[Dataset entries]
********
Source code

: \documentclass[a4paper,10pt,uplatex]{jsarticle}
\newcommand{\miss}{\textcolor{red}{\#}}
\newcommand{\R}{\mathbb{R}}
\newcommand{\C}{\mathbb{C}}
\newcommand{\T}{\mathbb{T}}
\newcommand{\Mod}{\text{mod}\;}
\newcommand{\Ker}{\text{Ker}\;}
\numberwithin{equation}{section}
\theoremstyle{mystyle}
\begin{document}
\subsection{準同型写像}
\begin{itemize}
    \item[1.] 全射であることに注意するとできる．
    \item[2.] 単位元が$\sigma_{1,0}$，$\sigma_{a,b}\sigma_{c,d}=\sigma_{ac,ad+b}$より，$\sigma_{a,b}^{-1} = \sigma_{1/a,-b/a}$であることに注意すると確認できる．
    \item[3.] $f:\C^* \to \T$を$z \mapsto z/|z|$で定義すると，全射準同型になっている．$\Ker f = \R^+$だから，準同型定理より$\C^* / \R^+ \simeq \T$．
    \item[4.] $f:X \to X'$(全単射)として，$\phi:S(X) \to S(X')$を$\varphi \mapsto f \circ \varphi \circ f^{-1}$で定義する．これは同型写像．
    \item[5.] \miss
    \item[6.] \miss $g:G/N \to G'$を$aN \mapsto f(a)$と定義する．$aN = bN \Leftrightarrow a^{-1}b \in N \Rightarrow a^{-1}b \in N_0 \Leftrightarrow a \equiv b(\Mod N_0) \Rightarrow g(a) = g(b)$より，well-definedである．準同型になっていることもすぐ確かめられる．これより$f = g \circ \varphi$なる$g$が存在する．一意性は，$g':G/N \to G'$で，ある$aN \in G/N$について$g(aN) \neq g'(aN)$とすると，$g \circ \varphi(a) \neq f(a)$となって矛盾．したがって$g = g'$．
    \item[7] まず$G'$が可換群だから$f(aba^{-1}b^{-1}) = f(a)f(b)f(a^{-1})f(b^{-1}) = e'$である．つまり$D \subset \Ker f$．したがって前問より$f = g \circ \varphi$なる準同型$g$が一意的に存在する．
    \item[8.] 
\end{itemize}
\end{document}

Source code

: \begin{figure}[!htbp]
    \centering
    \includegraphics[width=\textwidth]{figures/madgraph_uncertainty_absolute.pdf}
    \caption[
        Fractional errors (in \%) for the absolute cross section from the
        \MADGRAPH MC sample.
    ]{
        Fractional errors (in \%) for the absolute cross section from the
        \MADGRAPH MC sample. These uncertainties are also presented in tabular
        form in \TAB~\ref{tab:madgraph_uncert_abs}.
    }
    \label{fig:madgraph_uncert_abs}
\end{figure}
********
Check each line of the records for the word "begin", and show the lines that contain it.

\begin{document}
\begin{itemize}
: \begin{figure}[!htbp]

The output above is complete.